Of course this is an arms race. Fox News wants people to believe that it is the blacks who are dangerous, while police officers are heroic. BLM types want roughly the opposite.

On some level this comes down to a gruesomely cynical exercise in which each ideological faction relentlessly promotes stories that advance its particular agenda. The net effect is hard to estimate, but it certainly puts people under a lot of stress as they process all the distressing stories promoted by whatever faction they belong to. It also probably polarizes people, or heightens the effects of polarization, because we all end up living in different factual worlds. (Also, people tend to be very gullible about within-faction claims, so for instance it was self-evident to Republicans in 2012 that BENGHAZI would destroy Obama's campaign if only the media would report on it.)

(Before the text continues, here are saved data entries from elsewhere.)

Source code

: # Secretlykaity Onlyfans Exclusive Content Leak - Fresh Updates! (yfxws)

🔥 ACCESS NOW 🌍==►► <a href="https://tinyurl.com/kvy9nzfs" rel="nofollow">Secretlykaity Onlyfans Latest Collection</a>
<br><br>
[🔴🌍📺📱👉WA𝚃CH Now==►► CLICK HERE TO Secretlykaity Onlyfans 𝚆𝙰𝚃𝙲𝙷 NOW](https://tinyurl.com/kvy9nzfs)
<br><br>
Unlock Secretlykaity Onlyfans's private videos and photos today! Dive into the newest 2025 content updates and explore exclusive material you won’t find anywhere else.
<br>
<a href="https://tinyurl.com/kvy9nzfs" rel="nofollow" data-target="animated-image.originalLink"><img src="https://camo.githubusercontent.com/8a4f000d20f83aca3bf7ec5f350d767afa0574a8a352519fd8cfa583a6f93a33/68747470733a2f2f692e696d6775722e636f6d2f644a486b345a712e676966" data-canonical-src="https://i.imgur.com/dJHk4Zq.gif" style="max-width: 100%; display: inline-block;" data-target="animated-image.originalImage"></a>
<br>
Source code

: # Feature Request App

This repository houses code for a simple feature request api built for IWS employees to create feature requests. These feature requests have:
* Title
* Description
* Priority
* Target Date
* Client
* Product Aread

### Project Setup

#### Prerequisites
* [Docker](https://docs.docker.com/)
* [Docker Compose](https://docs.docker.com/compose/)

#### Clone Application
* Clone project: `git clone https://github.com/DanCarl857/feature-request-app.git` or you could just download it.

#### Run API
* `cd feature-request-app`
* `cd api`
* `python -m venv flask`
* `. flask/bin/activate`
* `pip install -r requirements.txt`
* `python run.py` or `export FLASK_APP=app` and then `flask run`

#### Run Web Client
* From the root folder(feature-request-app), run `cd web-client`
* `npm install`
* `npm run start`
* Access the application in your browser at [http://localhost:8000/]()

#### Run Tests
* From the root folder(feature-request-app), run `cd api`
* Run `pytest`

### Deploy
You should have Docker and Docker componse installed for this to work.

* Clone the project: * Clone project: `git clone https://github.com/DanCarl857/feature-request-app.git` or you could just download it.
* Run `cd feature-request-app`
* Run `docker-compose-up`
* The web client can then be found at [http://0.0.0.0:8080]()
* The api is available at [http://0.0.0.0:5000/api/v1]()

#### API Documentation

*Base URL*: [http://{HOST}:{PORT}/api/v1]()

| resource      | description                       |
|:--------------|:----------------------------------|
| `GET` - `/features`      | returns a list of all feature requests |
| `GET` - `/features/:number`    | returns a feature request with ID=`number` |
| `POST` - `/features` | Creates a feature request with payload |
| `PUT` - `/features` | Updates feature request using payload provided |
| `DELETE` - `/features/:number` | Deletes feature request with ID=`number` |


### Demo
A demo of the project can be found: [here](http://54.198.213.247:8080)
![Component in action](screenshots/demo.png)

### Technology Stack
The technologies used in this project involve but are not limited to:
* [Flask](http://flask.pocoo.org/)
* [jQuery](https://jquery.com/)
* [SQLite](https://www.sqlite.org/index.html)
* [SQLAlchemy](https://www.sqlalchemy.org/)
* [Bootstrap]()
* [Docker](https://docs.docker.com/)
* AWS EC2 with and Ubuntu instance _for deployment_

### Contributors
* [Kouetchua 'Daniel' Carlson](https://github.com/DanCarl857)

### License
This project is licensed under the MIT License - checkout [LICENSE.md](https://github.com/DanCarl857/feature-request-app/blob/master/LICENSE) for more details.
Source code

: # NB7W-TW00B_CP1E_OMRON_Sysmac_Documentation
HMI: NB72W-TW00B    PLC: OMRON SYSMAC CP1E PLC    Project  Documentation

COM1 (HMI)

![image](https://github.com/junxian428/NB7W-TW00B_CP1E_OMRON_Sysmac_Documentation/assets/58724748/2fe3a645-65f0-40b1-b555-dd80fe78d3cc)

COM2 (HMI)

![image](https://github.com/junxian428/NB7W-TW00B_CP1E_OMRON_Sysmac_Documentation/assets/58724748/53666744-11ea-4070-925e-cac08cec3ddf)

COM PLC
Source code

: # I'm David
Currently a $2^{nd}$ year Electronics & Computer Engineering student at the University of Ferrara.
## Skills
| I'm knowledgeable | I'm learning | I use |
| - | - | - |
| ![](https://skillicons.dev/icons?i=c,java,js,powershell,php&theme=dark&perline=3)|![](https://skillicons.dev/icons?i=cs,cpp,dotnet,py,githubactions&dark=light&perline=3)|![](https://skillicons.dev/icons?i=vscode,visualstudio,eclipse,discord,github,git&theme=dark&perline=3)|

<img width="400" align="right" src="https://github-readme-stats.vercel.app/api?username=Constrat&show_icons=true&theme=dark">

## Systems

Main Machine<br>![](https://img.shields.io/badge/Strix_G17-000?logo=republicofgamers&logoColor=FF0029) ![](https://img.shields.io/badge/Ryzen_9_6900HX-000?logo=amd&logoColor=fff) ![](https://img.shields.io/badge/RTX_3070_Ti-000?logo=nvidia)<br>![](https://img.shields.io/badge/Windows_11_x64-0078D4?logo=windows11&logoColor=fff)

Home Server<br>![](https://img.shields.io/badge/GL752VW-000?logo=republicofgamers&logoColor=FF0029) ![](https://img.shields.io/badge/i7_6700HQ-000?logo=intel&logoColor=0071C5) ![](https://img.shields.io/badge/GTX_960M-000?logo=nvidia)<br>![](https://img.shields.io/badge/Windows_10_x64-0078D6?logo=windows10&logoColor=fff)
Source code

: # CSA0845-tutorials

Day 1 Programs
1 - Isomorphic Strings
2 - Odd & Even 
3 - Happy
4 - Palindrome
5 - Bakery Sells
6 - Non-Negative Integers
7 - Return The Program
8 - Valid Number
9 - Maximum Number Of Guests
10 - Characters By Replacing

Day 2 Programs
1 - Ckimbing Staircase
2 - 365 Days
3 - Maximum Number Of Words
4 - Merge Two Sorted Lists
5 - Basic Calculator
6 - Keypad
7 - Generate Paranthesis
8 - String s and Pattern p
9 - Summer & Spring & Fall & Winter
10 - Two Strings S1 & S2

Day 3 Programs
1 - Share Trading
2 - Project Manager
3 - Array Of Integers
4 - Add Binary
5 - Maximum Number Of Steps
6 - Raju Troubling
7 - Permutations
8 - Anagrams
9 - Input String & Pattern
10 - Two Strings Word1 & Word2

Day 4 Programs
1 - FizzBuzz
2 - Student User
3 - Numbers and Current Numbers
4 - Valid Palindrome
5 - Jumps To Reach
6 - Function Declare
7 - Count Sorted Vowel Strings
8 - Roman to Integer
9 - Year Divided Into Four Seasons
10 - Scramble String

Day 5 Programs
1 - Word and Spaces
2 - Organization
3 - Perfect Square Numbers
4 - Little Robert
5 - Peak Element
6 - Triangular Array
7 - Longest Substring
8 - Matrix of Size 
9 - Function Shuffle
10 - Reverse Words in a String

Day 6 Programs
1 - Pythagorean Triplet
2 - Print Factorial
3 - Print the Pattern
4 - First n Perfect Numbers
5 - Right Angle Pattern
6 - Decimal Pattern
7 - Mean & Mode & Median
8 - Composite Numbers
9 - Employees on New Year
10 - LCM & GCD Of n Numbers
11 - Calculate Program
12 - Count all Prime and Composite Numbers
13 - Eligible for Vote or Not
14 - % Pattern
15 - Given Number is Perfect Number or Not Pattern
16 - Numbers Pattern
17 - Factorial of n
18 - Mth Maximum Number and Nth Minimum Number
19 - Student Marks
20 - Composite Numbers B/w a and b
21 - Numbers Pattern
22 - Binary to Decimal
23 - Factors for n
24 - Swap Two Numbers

There's something really horrible about this modern reality! But of course it's been going on forever, it's just that the fight is being conducted in a different way now that we have social media. Conservatives have long had talk radio, and Fox News started in the mid-90s. So old white people have been eating this garbage for years. By contrast, leftists using it on large scale is a relatively recent phenomenon, as far as I can tell.

An important aspect of all of this is that the information spread this way often has very little value. What I mean by this is that someone practicing some informal version of Bayesian reasoning should attach very little weight to most of these stories. That's because in a world as big as ours, there will seldom be any scarcity of disturbing stories that promote a particular ideology. If you encountered these stories at random, they would inform you about the world. If you encounter stories that have been curated by an activist, you have learned practically nothing new about the world. (To give an example, if your sister tells you a particular brand of ice cream sucks, that's probably valuable information. But the existence of a single negative review for that brand of ice cream, among thousands, tells you very little, particularly if someone is only bringing that review to your attention because he hates the brand.)

This isn't always the case. If a woman reports a negative experience and a bunch of trustworthy women respond, "That's happened to me too!" you can increase your estimate of how often it happens.

What should a reasonable person do? I guess I think the right reaction is to be a skeptical consumer of this stuff, and to avoid it for the most part. Look for reliable information that is actually informative in a Bayesian sense.

But... I'm not going to deny that my views on race, gender, and sexual identity in this country have probably been moved more by random stories of questionable statistical value than they have by statistics. So I don't know.